Parfocal capability is the ability of different eyepieces, such as telescopes or microscopes, to focus their images in the same plane. These eyepieces or lenses can then be interchanged without readjusting the instrument.
Parfocal refers to the ability to change objectives with differing powers and have the focus remain sharp. The distance from the top of the objective to the object being viewed is the parfocal distance.
DIN and JIS standard objectives are both parfocal but at different distances. For DIN it’s 45 mm; for JIS, 36 mm.
If you don’t know if yours is a DIN or JIS scope, you can check to see if it’s parfocal. Select a slide or object that can be sharply focused with the most powerful objective on your scope. Then switch to the less powerful objectives in order down to the lowest power. With a parfocal microscope, a slide that is in focus with the 40x objective will still be in focus when using less powerful objectives with little or no refocusing.

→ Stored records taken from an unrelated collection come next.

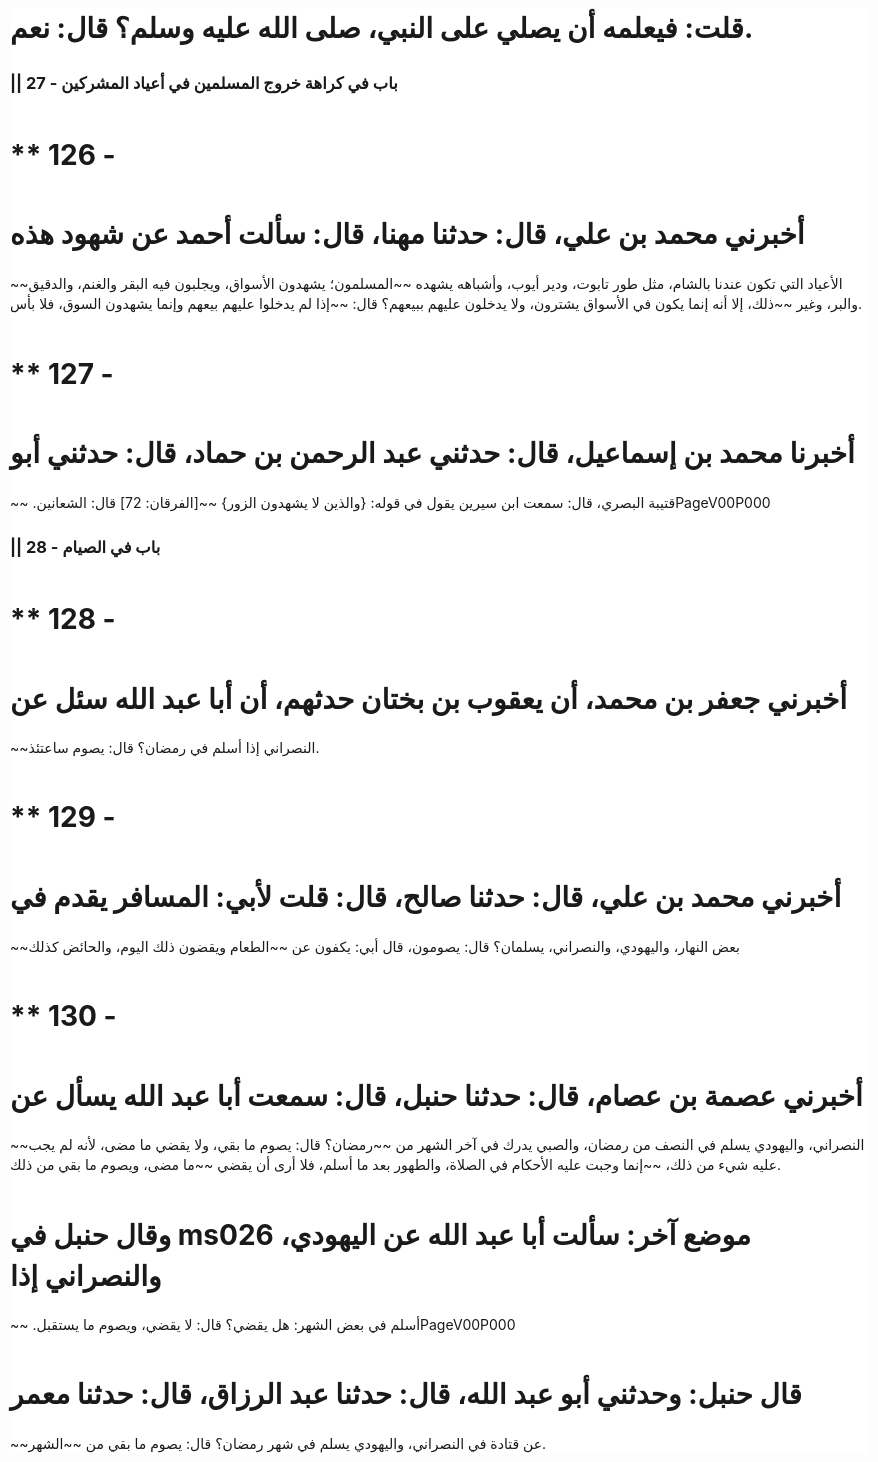 # قلت: فيعلمه أن يصلي على النبي، صلى الله عليه وسلم؟ قال: نعم.
### || 27 - باب في كراهة خروج المسلمين في أعياد المشركين
# **  126 - 
# أخبرني محمد بن علي، قال: حدثنا مهنا، قال: سألت أحمد عن شهود هذه
~~الأعياد التي تكون عندنا بالشام، مثل طور تابوت، ودير أيوب، وأشباهه يشهده
~~المسلمون؛ يشهدون الأسواق، ويجلبون فيه البقر والغنم، والدقيق والبر، وغير
~~ذلك، إلا أنه إنما يكون في الأسواق يشترون، ولا يدخلون عليهم ببيعهم؟ قال:
~~إذا لم يدخلوا عليهم بيعهم وإنما يشهدون السوق، فلا بأس.
# **  127 - 
# أخبرنا محمد بن إسماعيل، قال: حدثني عبد الرحمن بن حماد، قال: حدثني أبو
~~قتيبة البصري، قال: سمعت ابن سيرين يقول في قوله: {والذين لا يشهدون الزور}
~~[الفرقان: 72] قال: الشعانين.
‏PageV00P000
### || 28 - باب في الصيام
# **  128 - 
# أخبرني جعفر بن محمد، أن يعقوب بن بختان حدثهم، أن أبا عبد الله سئل عن
~~النصراني إذا أسلم في رمضان؟ قال: يصوم ساعتئذ.
# **  129 - 
# أخبرني محمد بن علي، قال: حدثنا صالح، قال: قلت لأبي: المسافر يقدم في
~~بعض النهار، واليهودي، والنصراني، يسلمان؟ قال: يصومون، قال أبي: يكفون عن
~~الطعام ويقضون ذلك اليوم، والحائض كذلك
# **  130 - 
# أخبرني عصمة بن عصام، قال: حدثنا حنبل، قال: سمعت أبا عبد الله يسأل عن
~~النصراني، واليهودي يسلم في النصف من رمضان، والصبي يدرك في آخر الشهر من
~~رمضان؟ قال: يصوم ما بقي، ولا يقضي ما مضى، لأنه لم يجب عليه شيء من ذلك،
~~إنما وجبت عليه الأحكام في الصلاة، والطهور بعد ما أسلم، فلا أرى أن يقضي
~~ما مضى، ويصوم ما بقي من ذلك.
# وقال حنبل في ms026 موضع آخر: سألت أبا عبد الله عن اليهودي، والنصراني إذا
~~أسلم في بعض الشهر: هل يقضي؟ قال: لا يقضي، ويصوم ما يستقبل.
‏PageV00P000
# قال حنبل: وحدثني أبو عبد الله، قال: حدثنا عبد الرزاق، قال: حدثنا معمر
~~عن قتادة في النصراني، واليهودي يسلم في شهر رمضان؟ قال: يصوم ما بقي من
~~الشهر.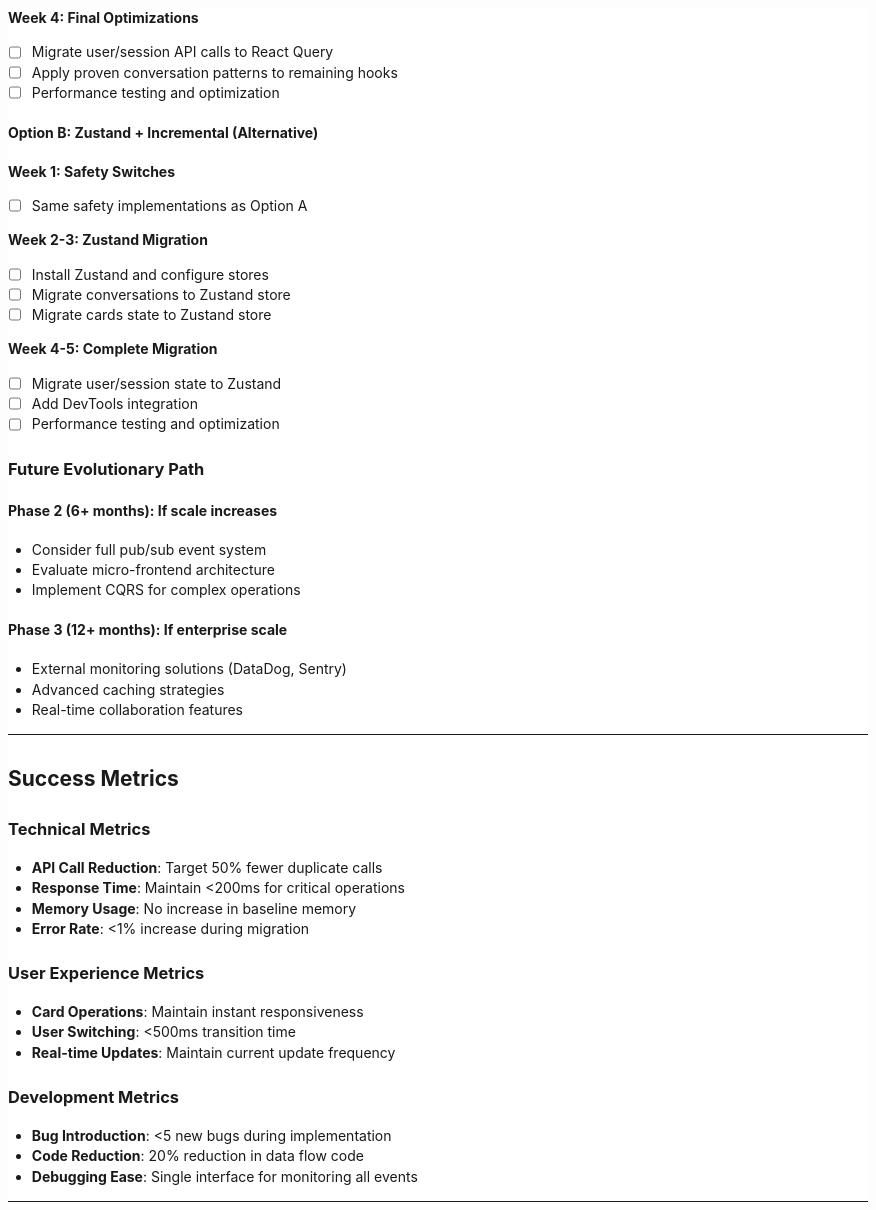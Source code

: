 **Week 4: Final Optimizations**
- [ ] Migrate user/session API calls to React Query
- [ ] Apply proven conversation patterns to remaining hooks
- [ ] Performance testing and optimization

#### **Option B: Zustand + Incremental (Alternative)**

**Week 1: Safety Switches**
- [ ] Same safety implementations as Option A

**Week 2-3: Zustand Migration**
- [ ] Install Zustand and configure stores
- [ ] Migrate conversations to Zustand store
- [ ] Migrate cards state to Zustand store

**Week 4-5: Complete Migration**
- [ ] Migrate user/session state to Zustand
- [ ] Add DevTools integration
- [ ] Performance testing and optimization

### **Future Evolutionary Path**

#### **Phase 2 (6+ months): If scale increases**
- Consider full pub/sub event system
- Evaluate micro-frontend architecture
- Implement CQRS for complex operations

#### **Phase 3 (12+ months): If enterprise scale**
- External monitoring solutions (DataDog, Sentry)
- Advanced caching strategies
- Real-time collaboration features

---

## Success Metrics

### **Technical Metrics**
- **API Call Reduction**: Target 50% fewer duplicate calls
- **Response Time**: Maintain <200ms for critical operations
- **Memory Usage**: No increase in baseline memory
- **Error Rate**: <1% increase during migration

### **User Experience Metrics**
- **Card Operations**: Maintain instant responsiveness
- **User Switching**: <500ms transition time
- **Real-time Updates**: Maintain current update frequency

### **Development Metrics**
- **Bug Introduction**: <5 new bugs during implementation
- **Code Reduction**: 20% reduction in data flow code
- **Debugging Ease**: Single interface for monitoring all events

---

You can go from low to high powers to check parfocalization as well. But it's quicker going from high to low, since high-power objectives have very narrow ranges of focus and successively switching to lower powers (wider ranges of focus) will guarantee you’re very close to focus with parfocal objectives.
A similar term is parcentered. It means that objects will stay at or very close to the center of the field of view when changing objectives.